# DVAO：面向多奖励强化学习的动态方差自适应优势优化

- 来源：HuggingFace Daily Papers（社区热门论文）
- 发布时间：2026-05-25 08:00
- AIHOT 分数：64
- AIHOT 链接：https://aihot.virxact.com/items/cmpm0ai190kf7sl01e65fmhtq
- 原文链接：https://arxiv.org/abs/2605.25604

## AI 摘要

针对多奖励强化学习中，传统标量化方法（如奖励组合与优势组合）导致的训练不稳定或依赖静态超参数问题，本文提出动态方差自适应优势优化（DVAO）。该方法根据每轮采样中各目标的经验奖励方差动态调整组合权重，强化学习信号强的目标并抑制噪声。文中证明DVAO能保持优势幅度有界以稳定训练，并引入自适应跨目标正则化机制。

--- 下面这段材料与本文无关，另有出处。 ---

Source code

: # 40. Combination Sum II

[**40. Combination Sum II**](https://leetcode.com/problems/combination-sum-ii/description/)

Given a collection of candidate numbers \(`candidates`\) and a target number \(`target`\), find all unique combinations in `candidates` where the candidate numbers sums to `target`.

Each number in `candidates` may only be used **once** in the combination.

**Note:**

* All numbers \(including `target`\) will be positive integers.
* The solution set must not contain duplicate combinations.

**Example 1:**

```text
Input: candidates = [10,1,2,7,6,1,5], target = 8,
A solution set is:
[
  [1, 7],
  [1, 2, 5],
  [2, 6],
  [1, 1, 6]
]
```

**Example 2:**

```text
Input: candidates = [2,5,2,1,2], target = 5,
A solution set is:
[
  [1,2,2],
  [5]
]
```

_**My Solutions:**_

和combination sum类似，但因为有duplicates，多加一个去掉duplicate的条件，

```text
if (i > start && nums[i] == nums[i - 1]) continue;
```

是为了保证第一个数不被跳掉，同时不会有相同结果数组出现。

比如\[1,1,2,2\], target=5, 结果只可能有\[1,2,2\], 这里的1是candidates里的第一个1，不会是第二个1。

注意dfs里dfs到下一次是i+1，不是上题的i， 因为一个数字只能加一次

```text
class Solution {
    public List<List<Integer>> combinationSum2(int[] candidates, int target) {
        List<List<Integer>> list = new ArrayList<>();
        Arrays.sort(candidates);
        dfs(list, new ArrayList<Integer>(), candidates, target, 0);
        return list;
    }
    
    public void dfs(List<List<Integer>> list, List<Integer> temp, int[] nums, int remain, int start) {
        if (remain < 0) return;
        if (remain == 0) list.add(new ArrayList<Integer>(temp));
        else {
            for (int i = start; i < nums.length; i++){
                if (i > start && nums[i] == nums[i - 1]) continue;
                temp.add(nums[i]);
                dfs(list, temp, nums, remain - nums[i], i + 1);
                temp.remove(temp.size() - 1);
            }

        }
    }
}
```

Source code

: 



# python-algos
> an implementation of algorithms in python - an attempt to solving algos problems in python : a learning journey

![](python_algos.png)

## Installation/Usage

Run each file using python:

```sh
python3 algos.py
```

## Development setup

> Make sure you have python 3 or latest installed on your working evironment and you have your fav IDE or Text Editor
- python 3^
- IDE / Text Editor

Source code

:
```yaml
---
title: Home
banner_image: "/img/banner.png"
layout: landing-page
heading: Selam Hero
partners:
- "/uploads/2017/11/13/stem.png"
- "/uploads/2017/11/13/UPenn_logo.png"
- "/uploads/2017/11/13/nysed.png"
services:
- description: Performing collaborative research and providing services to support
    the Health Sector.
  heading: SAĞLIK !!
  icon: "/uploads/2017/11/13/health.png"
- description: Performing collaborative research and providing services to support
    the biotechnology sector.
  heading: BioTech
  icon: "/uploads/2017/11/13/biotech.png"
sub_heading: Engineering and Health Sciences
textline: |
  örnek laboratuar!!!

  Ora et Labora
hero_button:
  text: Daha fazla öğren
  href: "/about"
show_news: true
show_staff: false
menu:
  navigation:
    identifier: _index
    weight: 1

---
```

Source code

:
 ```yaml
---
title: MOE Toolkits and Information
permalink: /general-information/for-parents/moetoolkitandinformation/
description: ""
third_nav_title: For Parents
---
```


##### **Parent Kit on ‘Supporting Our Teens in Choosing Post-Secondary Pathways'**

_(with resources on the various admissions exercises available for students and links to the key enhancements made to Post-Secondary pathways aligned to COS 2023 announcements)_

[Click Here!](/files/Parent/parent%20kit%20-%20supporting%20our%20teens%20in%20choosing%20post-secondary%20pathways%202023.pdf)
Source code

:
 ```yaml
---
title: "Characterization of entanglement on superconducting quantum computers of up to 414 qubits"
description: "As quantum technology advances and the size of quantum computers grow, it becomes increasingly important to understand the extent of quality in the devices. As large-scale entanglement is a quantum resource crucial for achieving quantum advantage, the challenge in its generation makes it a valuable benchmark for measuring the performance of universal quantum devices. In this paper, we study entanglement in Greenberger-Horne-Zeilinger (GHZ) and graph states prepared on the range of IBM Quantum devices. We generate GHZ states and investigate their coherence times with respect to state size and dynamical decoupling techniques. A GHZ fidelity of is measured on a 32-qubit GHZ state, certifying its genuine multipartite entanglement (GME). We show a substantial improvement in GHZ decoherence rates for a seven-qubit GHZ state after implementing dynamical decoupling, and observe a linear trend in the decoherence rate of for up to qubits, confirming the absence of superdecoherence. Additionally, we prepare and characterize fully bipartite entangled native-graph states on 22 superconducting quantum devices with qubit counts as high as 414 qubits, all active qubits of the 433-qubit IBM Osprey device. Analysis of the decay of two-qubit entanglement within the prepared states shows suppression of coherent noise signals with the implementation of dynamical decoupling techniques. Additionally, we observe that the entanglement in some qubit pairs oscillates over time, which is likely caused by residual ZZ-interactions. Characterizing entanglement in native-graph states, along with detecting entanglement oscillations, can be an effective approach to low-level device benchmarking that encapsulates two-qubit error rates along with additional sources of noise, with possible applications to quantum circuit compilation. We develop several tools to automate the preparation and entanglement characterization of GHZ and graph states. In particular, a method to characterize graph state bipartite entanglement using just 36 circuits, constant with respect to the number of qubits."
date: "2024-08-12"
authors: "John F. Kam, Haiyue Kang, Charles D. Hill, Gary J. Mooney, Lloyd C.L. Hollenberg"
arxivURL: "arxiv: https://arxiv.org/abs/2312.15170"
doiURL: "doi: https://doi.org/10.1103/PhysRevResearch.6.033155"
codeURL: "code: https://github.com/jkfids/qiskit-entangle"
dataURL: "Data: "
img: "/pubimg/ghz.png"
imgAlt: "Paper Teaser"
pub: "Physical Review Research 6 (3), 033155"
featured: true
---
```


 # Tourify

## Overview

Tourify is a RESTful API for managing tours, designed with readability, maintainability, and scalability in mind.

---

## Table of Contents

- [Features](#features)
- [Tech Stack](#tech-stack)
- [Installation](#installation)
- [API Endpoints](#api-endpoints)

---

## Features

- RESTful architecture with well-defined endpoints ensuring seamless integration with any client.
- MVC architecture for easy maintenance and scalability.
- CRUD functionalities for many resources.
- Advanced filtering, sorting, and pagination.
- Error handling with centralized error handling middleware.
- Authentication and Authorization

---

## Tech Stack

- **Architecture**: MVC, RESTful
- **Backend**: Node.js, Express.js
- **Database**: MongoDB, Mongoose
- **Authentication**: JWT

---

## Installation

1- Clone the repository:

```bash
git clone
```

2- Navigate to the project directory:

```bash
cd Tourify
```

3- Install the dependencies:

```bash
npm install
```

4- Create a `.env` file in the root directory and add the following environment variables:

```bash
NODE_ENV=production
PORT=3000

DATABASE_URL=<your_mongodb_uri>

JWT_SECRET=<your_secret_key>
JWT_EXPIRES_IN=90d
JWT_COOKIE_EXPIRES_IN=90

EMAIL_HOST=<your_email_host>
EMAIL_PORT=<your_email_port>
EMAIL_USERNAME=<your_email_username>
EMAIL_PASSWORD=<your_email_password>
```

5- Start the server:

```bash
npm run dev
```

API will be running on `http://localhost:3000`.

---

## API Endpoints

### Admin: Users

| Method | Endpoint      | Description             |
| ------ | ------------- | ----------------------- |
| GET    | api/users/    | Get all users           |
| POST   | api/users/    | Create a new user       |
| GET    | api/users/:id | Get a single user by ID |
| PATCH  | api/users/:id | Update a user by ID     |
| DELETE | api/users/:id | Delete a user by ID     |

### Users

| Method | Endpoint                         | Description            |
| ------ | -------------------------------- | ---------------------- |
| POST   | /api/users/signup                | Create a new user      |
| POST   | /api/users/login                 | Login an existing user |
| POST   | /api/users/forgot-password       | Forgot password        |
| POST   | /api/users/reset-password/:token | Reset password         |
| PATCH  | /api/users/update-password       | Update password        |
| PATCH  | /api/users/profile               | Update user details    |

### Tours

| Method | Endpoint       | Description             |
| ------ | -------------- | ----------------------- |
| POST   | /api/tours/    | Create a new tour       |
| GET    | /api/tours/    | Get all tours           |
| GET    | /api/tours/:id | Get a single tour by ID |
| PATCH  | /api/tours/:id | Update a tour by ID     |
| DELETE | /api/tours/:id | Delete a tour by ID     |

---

在Qwen3和Qwen2.5模型上的数学推理与工具使用基准测试显示，DVAO显著优于基线方法，在多目标帕累托前沿和训练稳定性上取得更优结果。

## 正文

Reinforcement Learning has become a standard paradigm for aligning Large Language Models with human intent and task requirements. While Group Relative Policy Optimization offers an efficient, value-model-free alternative to Proximal Policy Optimization, adapting it to real-world multi-reward settings remains challenging. Standard scalarization practices, such as Reward Combination and Advantage Combination, suffer from significant drawbacks: Reward Combination frequently generates advantages with excessively large squared magnitudes that lead to training instability, while Advantage Combination relies on static hyperparameters and ignores cross-objective correlations. To address these limitations, we propose Dynamic Variance-adaptive Advantage Optimization (DVAO), which dynamically adjusts combination weights based on the empirical reward variance of each objective within a rollout group, effectively up-weighting objectives with a stronger learning signal while suppressing noisy ones. We mathematically prove that DVAO maintains bounded advantage magnitudes for stable training and introduces a self-adaptive cross-objective regularization mechanism. Extensive experiments on mathematical reasoning and tool-use benchmarks using Qwen3 and Qwen2.5 models demonstrate that DVAO significantly outperforms baseline methods, achieving a superior multi-objective Pareto frontier and robust training stability.